Check every line below for the string "University", and copy the lines that contain it.

—————

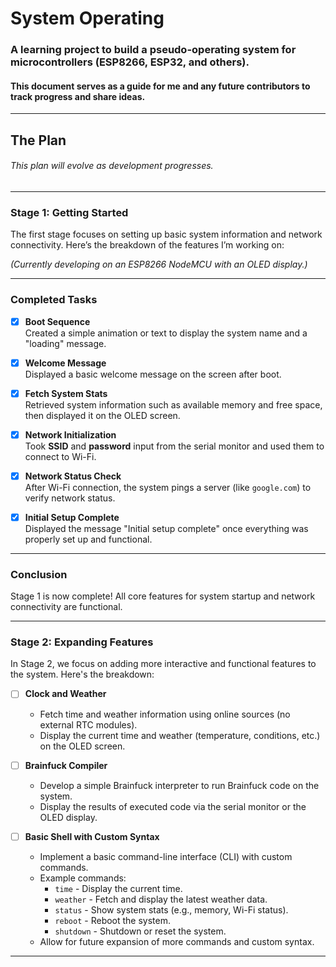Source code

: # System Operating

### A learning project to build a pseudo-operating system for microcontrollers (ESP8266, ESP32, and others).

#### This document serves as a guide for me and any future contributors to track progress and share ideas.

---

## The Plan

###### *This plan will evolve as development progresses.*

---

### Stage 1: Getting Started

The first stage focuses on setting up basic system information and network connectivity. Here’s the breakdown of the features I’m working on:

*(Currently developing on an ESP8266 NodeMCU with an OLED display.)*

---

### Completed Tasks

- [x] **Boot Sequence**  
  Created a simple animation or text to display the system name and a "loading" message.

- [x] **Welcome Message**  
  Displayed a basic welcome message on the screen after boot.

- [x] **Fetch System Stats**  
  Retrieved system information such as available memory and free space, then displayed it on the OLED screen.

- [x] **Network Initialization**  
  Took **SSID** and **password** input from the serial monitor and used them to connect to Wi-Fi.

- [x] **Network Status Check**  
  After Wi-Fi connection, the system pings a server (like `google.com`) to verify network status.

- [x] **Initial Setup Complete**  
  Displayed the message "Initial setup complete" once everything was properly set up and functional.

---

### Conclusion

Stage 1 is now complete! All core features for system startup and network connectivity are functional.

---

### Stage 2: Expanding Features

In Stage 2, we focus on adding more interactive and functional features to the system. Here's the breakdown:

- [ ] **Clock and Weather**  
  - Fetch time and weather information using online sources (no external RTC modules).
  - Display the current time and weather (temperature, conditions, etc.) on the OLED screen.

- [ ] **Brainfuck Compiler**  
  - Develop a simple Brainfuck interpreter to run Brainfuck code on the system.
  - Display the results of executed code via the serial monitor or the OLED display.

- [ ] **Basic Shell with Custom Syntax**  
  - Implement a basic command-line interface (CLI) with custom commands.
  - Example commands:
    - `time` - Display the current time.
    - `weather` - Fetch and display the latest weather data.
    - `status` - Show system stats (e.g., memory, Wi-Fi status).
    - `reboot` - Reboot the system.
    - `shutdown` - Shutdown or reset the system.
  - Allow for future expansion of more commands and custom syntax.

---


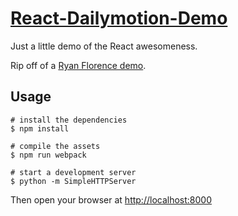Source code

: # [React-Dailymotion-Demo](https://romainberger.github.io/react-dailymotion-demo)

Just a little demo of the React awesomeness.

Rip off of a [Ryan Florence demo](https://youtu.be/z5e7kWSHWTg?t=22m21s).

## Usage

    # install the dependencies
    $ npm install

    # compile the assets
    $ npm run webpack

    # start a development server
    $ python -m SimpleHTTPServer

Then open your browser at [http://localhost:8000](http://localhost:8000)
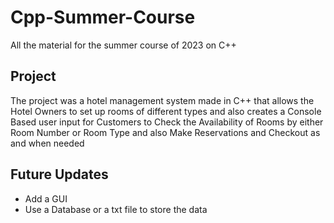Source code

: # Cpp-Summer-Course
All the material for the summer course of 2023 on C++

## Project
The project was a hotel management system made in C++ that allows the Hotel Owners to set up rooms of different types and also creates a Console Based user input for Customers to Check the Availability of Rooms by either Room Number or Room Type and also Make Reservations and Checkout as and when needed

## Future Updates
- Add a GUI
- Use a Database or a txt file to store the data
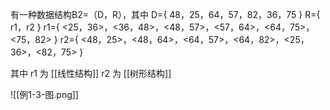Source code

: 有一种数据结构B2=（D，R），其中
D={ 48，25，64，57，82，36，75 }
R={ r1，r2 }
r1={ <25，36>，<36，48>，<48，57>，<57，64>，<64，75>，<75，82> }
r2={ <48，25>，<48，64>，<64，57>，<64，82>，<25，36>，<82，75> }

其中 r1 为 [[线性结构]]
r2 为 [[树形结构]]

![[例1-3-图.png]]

—————

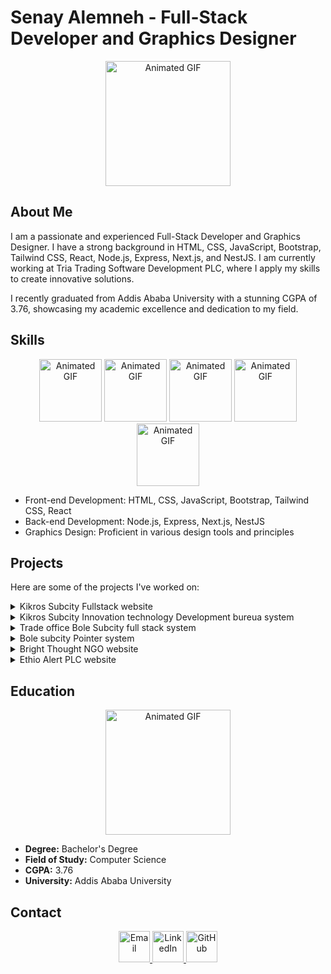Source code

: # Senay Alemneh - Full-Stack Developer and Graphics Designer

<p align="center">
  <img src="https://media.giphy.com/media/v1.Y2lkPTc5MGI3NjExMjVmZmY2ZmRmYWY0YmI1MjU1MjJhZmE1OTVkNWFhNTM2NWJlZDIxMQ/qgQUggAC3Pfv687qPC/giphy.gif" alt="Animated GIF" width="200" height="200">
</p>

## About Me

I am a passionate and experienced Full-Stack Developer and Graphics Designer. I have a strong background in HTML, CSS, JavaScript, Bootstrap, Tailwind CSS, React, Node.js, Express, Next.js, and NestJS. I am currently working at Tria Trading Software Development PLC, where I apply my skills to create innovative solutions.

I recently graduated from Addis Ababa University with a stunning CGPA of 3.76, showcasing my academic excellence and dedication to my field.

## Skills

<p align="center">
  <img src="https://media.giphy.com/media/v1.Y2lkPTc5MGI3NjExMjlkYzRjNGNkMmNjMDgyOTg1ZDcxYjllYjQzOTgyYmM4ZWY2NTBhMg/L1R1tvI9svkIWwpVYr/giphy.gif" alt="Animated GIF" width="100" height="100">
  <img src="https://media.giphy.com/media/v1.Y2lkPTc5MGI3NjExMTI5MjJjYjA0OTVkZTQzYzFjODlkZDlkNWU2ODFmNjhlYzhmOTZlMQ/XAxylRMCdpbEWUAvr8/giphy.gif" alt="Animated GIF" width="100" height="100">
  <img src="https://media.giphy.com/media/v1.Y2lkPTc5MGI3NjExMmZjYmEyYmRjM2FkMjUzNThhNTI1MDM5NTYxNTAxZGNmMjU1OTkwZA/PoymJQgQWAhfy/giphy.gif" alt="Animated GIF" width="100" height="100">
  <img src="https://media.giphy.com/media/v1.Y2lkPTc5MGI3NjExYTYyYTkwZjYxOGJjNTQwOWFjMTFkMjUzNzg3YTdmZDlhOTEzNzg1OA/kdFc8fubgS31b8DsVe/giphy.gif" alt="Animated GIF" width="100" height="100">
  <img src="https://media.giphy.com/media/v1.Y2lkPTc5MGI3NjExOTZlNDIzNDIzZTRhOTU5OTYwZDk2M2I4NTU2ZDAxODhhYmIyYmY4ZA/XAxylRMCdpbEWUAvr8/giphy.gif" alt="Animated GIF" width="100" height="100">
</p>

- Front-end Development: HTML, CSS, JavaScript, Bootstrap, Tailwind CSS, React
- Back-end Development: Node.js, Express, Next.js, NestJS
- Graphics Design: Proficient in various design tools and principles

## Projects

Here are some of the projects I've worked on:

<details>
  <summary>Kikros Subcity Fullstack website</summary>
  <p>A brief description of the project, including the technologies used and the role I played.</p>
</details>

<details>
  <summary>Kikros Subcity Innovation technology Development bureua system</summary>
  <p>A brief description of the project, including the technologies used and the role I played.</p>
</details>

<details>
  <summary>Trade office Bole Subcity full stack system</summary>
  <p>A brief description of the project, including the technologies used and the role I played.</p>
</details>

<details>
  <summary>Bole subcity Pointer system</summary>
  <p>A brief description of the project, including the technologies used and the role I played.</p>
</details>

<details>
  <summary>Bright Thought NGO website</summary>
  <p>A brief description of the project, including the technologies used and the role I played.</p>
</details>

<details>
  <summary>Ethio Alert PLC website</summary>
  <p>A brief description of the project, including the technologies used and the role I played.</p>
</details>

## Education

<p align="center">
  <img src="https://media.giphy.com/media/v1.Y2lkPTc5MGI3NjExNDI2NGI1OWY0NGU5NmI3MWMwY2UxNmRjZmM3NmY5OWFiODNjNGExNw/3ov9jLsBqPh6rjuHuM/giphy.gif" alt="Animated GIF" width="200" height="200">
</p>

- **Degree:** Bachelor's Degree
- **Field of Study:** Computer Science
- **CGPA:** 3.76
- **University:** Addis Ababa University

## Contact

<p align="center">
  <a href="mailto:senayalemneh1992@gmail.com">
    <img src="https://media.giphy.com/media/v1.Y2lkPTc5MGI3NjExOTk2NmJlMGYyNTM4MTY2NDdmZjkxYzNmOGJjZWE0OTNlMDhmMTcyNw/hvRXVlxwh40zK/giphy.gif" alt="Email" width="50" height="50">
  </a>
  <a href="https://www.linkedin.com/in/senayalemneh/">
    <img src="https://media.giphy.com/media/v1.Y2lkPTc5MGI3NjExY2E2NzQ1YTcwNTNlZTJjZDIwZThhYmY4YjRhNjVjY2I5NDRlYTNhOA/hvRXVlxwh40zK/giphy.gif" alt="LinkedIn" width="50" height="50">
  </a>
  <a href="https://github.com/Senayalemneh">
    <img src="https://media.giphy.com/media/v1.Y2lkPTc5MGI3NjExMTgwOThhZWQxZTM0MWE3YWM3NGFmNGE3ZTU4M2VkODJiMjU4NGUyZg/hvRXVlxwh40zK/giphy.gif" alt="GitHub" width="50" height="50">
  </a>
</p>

—————

**ANSWER TO THE EXERCISE**
I recently graduated from Addis Ababa University with a stunning CGPA of 3.76, showcasing my academic excellence and dedication to my field.
- **University:** Addis Ababa University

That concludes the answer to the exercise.